Write the listing out again, exactly as it reads below.

** Opening DATASET EXCERPTS block **

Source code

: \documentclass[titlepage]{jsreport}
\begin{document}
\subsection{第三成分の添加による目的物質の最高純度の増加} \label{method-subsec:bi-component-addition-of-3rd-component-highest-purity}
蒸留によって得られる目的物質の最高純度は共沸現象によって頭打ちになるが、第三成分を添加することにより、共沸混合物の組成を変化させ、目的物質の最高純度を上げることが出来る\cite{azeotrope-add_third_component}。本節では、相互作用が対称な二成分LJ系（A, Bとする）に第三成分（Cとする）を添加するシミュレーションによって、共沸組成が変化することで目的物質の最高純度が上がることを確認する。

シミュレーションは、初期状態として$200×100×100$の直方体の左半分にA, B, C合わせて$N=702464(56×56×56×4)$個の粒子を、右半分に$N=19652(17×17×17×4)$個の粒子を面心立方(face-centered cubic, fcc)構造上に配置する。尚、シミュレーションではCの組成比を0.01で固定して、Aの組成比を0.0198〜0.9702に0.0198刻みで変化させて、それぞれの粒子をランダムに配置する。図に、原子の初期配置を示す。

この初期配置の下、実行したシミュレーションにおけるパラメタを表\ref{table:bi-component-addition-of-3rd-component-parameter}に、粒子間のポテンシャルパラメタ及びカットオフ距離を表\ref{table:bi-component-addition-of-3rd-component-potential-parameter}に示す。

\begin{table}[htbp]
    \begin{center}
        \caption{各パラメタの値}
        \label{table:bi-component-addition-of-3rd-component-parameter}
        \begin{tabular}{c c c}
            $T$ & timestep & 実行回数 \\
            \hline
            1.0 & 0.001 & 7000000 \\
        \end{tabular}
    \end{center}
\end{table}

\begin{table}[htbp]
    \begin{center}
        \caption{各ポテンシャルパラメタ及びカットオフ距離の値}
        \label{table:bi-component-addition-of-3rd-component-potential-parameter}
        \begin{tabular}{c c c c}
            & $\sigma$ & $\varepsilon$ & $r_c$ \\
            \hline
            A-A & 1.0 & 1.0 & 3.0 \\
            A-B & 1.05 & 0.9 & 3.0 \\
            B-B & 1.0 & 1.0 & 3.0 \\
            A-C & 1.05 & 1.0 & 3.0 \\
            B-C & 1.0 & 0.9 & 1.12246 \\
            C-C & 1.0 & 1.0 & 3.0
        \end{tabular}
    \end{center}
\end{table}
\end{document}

** Closing DATASET EXCERPTS block **

» **WRITTEN RESPONSE**:
Source code

: \documentclass[titlepage]{jsreport}
\begin{document}
\subsection{第三成分の添加による目的物質の最高純度の増加} \label{method-subsec:bi-component-addition-of-3rd-component-highest-purity}
蒸留によって得られる目的物質の最高純度は共沸現象によって頭打ちになるが、第三成分を添加することにより、共沸混合物の組成を変化させ、目的物質の最高純度を上げることが出来る\cite{azeotrope-add_third_component}。本節では、相互作用が対称な二成分LJ系（A, Bとする）に第三成分（Cとする）を添加するシミュレーションによって、共沸組成が変化することで目的物質の最高純度が上がることを確認する。

シミュレーションは、初期状態として$200×100×100$の直方体の左半分にA, B, C合わせて$N=702464(56×56×56×4)$個の粒子を、右半分に$N=19652(17×17×17×4)$個の粒子を面心立方(face-centered cubic, fcc)構造上に配置する。尚、シミュレーションではCの組成比を0.01で固定して、Aの組成比を0.0198〜0.9702に0.0198刻みで変化させて、それぞれの粒子をランダムに配置する。図に、原子の初期配置を示す。

この初期配置の下、実行したシミュレーションにおけるパラメタを表\ref{table:bi-component-addition-of-3rd-component-parameter}に、粒子間のポテンシャルパラメタ及びカットオフ距離を表\ref{table:bi-component-addition-of-3rd-component-potential-parameter}に示す。

\begin{table}[htbp]
    \begin{center}
        \caption{各パラメタの値}
        \label{table:bi-component-addition-of-3rd-component-parameter}
        \begin{tabular}{c c c}
            $T$ & timestep & 実行回数 \\
            \hline
            1.0 & 0.001 & 7000000 \\
        \end{tabular}
    \end{center}
\end{table}

\begin{table}[htbp]
    \begin{center}
        \caption{各ポテンシャルパラメタ及びカットオフ距離の値}
        \label{table:bi-component-addition-of-3rd-component-potential-parameter}
        \begin{tabular}{c c c c}
            & $\sigma$ & $\varepsilon$ & $r_c$ \\
            \hline
            A-A & 1.0 & 1.0 & 3.0 \\
            A-B & 1.05 & 0.9 & 3.0 \\
            B-B & 1.0 & 1.0 & 3.0 \\
            A-C & 1.05 & 1.0 & 3.0 \\
            B-C & 1.0 & 0.9 & 1.12246 \\
            C-C & 1.0 & 1.0 & 3.0
        \end{tabular}
    \end{center}
\end{table}
\end{document}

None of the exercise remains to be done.